One Physical Educator's Career Cycle: Strong Start, Great Run, Approaching Finish

Article excerpt

Purpose: This article is nested within a longitudinal project examining 6 teachers' journeys along their career cycles (Lynn & Woods, 2010; Woods & Earls, 1995; Woods & Lynn, 2001). Two participants from the initial 6 continue to teach K-12 physical education; 1 of these participants, Everett, is examined in the current study. This veteran teacher's career-cycle movement and the environmental factors that both enhanced and constrained his career development are examined through the lens of Fessler and Christensen's career cycle model (1992).
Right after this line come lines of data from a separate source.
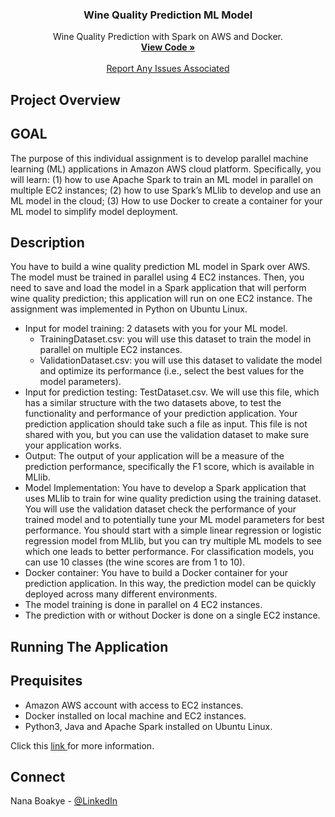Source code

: 
<h3 align="center">Wine Quality Prediction ML Model</h3>

  <p align="center">
    Wine Quality Prediction with Spark on AWS and Docker.
    <br />
    <a href="https://github.com/NanaBoakye11/Wine-Quality-Prediction-ML-Model"><strong>View Code »</strong></a>
    <br />
    <br />
    <a href="https://github.com/NanaBoakye11/Wine-Quality-Prediction-ML-Model/issues">Report Any Issues Associated</a>
  </p>

## Project Overview
## GOAL

The purpose of this individual assignment is to develop parallel machine learning (ML) applications in Amazon AWS cloud platform. Specifically, you will learn: (1) how to use Apache Spark to train an ML model in parallel on multiple EC2 instances; (2) how to use Spark’s MLlib to develop and use an ML model in the cloud; (3) How to use Docker to create a container for your ML model to simplify model deployment.


## Description 

You have to build a wine quality prediction ML model in Spark over AWS. The model must be trained in parallel using 4 EC2 instances. Then, you need to save and load the model in a Spark application that will perform wine quality prediction; this application will run on one EC2 instance. The assignment was implemented in Python on Ubuntu Linux.


* Input for model training: 2 datasets with you for your ML model.
    * TrainingDataset.csv: you will use this dataset to train the model in parallel on multiple EC2 instances.
    * ValidationDataset.csv: you will use this dataset to validate the model and optimize its
performance (i.e., select the best values for the model parameters).
* Input for prediction testing: TestDataset.csv. We will use this file, which has a similar structure
with the two datasets above, to test the functionality and performance of your prediction
application. Your prediction application should take such a file as input. This file is not shared with
you, but you can use the validation dataset to make sure your application works.
* Output: The output of your application will be a measure of the prediction performance, specifically
the F1 score, which is available in MLlib.
* Model Implementation: You have to develop a Spark application that uses MLlib to train for wine
quality prediction using the training dataset. You will use the validation dataset check the
performance of your trained model and to potentially tune your ML model parameters for best
performance. You should start with a simple linear regression or logistic regression model from
MLlib, but you can try multiple ML models to see which one leads to better performance. For
classification models, you can use 10 classes (the wine scores are from 1 to 10). 
* Docker container: You have to build a Docker container for your prediction application. In this
way, the prediction model can be quickly deployed across many different environments.
* The model training is done in parallel on 4 EC2 instances.
* The prediction with or without Docker is done on a single EC2 instance.



## Running The Application 
## Prequisites

* Amazon AWS account with access to EC2 instances.
* Docker installed on local machine and EC2 instances.
* Python3, Java and Apache Spark installed on Ubuntu Linux.


Click this <a href="https://github.com/NanaBoakye11/Wine-Quality-Prediction-ML-Model/blob/main/HowToGuide.pdf">link </a> for more information.


## Connect

Nana Boakye - [@LinkedIn](https://www.linkedin.com/in/boakye-nana/)
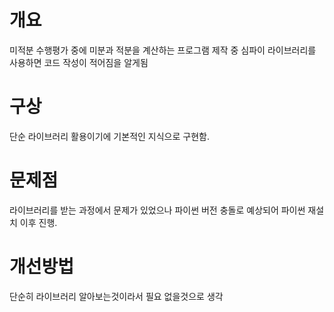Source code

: # 개요
미적분 수행평가 중에 미분과 적분을 계산하는 프로그램 제작 중 
심파이 라이브러리를 사용하면 코드 작성이 적어짐을 알게됨


# 구상
단순 라이브러리 활용이기에 기본적인 지식으로 구현함.


# 문제점
라이브러리를 받는 과정에서 문제가 있었으나 파이썬 버전 충돌로 예상되어 파이썬 재설치 이후 진행.


# 개선방법
단순히 라이브러리 알아보는것이라서 필요 없을것으로 생각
Method: Data sources included: 8 formal interviews with Everett; formal interviews with his university teacher educators, student-teacher supervisor, principal, and spouse; informal interviews; field notes; and systematic teaching observations. An interpretative framework was used to assess the perceptions and meanings Everett gave to experiences as a physical educator and coach. Results: Several factors acutely influenced Everett's career progression, including: (a) his individual disposition, (b) the impact and continued influence of a professional preparation program, and (c) his school and community support. He entered the profession with great promise and spent most of his career in the enthusiastic and growing, and the career stability, stages before shifting into the career frustration stage where he currently remains. Conclusions: Everett was able to negotiate personal and organizational environmental factors that have been identified as barriers for some physical educators. Therefore, viewing his professional life through the lens of the career cycle provides insights into the areas of change necessary to motivate and retain high-quality physical educators such as Everett.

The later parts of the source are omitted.